Voici maintenant le certificat que les médecins ont rédigé immédiatement après le décès du Saint-Père.

“Nous soussignés attestons que Sa Sainteté N. S. P. le Pape Pie IX, depuis longtemps déjà affecté d’une bronchite lente, a cessé de vivre par paralysie pulmonaire, ce jourd’hui, 7 février, à cinq heures quarante-cinq minutes du soir.

“Docteur Antonini, médecin, Ceccarelli, chirurgien, Pecconi et Topai, assistants.”

Le corps, lavé par les pénitenciers, fut disposé sur sa modeste couche par le professeur Ceccarelli et transporté dans une chambre qui se trouve entre la chambre à coucher du Pape et la salle du trône ; là il fut confié aux gardes nobles.

A onze heures, a. m., le 9 février, les portes de la chambre qui communique avec la salle du trône furent ouvertes, et les prélats, les officiers de la cour, de nombreux fidèles ont pu s’agenouiller au pied du petit lit de fer sur lequel dormait le Pape durant sa vie et sur lequel il semblait dormir encore.

Le corps du Pape était revêtu des habits qu’il portait habituellement : soutane et ceinture blanches. Ses épaules étaient enveloppées de la mosette cramoisie bordée d’hermine, et sa tête était couverte du camauro. Dans ses mains jointes il tenait le crucifix qu’il avait retiré de dessus son oreiller quelques heures auparavant pour bénir les cardinaux.

“Ses traits, disait un témoin oculaire[2] sont empreints d’une grâce ineffable ; sur ses lèvres on voit ce sourire que le monde connaît, et qui semble nous dire, à cette heure, les joies célestes du paradis, comme elles disaient autrefois les saintes tranquillités de sa conscience.”

Du 10 au 15 février, le corps a été exposé dans la basilique de Saint-Pierre. Une foule immense n’a cessé de remplir le vaste temple durant ces cinq jours.

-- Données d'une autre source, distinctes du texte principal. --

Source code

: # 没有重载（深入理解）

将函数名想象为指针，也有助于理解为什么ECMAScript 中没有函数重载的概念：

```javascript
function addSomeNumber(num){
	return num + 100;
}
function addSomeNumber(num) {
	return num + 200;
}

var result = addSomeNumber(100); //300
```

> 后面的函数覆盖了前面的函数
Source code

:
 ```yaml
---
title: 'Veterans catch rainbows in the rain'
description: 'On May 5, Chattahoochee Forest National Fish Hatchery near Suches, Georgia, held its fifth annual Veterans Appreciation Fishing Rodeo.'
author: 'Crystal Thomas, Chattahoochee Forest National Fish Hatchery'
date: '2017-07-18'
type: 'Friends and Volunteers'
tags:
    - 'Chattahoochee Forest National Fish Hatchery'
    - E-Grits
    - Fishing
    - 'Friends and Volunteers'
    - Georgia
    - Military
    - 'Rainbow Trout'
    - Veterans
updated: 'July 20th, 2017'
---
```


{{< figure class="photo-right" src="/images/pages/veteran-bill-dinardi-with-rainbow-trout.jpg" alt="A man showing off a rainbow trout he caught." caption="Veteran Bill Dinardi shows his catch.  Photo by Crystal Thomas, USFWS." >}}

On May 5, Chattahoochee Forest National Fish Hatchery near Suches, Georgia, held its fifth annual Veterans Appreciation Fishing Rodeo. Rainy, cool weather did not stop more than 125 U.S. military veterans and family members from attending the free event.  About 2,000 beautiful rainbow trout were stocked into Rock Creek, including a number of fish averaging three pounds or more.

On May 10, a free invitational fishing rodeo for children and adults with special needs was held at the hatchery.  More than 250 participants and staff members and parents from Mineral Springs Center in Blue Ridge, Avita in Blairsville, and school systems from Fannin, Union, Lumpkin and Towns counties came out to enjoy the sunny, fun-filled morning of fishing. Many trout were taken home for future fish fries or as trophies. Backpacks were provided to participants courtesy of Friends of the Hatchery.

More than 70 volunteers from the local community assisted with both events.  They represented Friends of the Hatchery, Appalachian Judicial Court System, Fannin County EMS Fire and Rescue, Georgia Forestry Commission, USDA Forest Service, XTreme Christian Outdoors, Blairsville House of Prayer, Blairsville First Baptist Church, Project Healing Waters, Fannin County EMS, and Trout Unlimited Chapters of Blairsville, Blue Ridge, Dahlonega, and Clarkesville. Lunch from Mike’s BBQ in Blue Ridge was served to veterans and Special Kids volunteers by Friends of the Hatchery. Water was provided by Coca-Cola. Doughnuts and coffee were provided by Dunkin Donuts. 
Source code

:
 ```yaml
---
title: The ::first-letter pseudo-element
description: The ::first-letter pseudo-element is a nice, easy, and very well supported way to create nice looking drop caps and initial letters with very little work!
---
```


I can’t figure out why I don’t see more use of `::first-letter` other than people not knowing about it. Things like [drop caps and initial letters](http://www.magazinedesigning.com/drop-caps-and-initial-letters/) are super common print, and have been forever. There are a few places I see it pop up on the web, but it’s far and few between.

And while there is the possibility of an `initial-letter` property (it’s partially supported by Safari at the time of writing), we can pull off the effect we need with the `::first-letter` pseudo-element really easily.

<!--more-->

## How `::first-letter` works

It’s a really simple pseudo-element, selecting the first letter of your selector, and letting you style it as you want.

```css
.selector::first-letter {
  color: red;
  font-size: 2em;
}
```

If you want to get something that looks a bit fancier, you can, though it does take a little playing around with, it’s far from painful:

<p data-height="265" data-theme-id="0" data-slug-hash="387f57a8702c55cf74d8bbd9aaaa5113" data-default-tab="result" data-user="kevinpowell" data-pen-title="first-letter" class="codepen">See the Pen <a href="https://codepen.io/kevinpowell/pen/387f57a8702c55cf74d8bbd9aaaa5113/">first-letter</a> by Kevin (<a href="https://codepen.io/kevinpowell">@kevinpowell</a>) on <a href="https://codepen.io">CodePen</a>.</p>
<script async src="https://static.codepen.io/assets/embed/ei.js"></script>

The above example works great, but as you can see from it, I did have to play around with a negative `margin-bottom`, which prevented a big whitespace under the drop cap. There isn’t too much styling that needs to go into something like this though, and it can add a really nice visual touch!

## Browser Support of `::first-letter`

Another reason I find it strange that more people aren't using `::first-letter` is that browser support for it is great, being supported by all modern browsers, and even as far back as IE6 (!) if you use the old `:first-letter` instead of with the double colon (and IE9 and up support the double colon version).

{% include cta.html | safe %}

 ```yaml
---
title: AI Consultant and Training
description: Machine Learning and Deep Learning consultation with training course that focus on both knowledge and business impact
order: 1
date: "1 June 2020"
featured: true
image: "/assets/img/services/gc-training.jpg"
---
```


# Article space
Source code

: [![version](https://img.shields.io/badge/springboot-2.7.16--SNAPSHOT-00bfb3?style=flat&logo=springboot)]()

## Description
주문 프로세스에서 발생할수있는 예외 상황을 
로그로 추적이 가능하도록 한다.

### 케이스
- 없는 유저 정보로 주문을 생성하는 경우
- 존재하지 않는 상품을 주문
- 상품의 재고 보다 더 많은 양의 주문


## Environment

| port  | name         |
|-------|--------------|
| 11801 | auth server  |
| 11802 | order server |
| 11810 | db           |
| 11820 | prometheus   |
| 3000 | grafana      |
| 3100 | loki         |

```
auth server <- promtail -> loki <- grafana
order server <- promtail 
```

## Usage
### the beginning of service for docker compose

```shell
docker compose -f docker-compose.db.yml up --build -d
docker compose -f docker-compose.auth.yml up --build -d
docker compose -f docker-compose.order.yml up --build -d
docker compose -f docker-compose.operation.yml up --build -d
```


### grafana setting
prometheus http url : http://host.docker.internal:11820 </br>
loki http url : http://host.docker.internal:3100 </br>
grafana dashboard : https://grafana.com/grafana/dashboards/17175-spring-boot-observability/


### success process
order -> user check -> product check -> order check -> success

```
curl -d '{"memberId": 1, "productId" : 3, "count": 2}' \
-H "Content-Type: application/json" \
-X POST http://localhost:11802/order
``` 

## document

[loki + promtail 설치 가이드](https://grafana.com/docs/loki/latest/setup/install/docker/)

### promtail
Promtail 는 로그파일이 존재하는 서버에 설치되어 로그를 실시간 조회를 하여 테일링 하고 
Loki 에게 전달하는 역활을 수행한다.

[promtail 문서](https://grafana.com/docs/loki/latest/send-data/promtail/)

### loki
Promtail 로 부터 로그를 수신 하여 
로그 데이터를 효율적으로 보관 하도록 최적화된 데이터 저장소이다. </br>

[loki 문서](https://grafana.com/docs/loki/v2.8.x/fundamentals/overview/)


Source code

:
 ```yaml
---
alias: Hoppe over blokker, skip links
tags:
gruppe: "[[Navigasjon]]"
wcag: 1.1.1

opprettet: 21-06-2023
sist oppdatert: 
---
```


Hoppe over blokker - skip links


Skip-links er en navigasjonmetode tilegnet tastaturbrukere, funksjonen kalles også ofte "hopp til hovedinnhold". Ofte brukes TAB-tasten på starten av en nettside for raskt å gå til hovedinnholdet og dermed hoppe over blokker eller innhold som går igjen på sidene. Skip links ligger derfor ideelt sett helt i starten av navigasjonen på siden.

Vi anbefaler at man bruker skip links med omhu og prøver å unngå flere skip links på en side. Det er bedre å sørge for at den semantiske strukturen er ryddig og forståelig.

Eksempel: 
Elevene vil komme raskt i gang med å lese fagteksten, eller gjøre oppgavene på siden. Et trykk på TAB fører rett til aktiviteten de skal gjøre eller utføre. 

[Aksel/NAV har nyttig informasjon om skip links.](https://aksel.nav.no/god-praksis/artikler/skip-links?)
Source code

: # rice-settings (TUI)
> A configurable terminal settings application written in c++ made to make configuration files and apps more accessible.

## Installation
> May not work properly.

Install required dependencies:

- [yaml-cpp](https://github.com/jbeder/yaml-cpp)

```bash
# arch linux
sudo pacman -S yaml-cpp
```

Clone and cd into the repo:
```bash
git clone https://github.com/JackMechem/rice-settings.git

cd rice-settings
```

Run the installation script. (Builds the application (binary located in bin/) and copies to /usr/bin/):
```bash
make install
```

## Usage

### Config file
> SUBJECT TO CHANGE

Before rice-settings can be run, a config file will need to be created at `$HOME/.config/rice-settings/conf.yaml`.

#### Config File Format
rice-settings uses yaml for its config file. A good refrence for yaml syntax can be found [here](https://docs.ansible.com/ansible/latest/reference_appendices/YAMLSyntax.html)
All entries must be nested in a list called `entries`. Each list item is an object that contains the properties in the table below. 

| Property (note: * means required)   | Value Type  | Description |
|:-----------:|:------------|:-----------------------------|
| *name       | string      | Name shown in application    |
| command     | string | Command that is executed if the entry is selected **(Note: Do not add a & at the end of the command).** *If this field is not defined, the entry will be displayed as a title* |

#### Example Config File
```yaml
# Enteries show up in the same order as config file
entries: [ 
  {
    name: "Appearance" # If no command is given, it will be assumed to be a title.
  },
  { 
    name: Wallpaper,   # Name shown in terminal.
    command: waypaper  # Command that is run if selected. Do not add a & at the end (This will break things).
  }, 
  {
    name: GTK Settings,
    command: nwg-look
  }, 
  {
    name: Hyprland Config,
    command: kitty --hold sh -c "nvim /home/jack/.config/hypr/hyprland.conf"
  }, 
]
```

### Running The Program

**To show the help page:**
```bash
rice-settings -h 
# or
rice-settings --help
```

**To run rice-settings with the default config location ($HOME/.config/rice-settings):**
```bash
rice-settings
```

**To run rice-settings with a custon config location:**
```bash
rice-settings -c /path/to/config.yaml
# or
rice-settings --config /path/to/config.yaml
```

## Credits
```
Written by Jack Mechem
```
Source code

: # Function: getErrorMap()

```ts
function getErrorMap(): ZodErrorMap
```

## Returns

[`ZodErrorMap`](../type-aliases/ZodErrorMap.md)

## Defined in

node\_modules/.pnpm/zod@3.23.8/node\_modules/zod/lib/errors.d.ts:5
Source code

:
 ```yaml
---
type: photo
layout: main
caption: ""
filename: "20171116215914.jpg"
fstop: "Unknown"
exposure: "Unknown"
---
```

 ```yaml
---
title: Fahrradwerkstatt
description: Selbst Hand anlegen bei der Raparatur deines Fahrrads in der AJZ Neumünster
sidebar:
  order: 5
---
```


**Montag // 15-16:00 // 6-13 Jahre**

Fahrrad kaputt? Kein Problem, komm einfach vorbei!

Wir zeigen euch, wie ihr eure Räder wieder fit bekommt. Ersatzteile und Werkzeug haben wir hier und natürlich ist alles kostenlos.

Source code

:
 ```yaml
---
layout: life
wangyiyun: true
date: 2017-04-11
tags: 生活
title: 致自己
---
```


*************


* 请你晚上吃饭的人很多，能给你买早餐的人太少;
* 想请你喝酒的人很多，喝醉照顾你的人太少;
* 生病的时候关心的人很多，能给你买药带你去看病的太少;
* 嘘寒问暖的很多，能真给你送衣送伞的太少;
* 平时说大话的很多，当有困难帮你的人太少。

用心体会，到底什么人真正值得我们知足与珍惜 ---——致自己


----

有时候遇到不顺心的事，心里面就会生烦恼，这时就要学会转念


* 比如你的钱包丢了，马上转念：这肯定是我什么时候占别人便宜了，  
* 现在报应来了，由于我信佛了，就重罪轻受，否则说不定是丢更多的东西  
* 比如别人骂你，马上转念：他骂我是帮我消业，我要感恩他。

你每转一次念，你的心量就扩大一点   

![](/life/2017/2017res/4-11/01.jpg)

Du 16 au 18, le corps a été exposé dans la chapelle Sixtine.

Mardi, le 19 février, le corps du regretté Pontife a été placé dans un lieu de dépôt provisoire, pour être transporté plus tard en dehors de Rome, suivant le désir exprimé par Pie IX quelque temps avant de mourir. Suivant le même désir, le tombeau qui renfermera les dépouilles mortelles du grand Pape sera modeste, et une épitaphe d’une simplicité frappante indiquera l’endroit où repose cet homme incomparable : “Ci-gît le Souverain-Pontife Pie IX.” Voilà tout.


  1. On dit souvent que Pie IX a dépassé les années de saint Pierre. Il est certain qu’il a dépassé les années de saint Pierre à Rome, car le prince des apôtres n’a été évêque de la ville éternelle que vingt-cinq ans environ. Mais il ne faut pas oublier que saint Pierre était le Chef de l’Église depuis la mort de N. S. Jésus-Christ, et partant bien avant de venir à Rome.
  2. Le correspondant de l’Univers à Rome.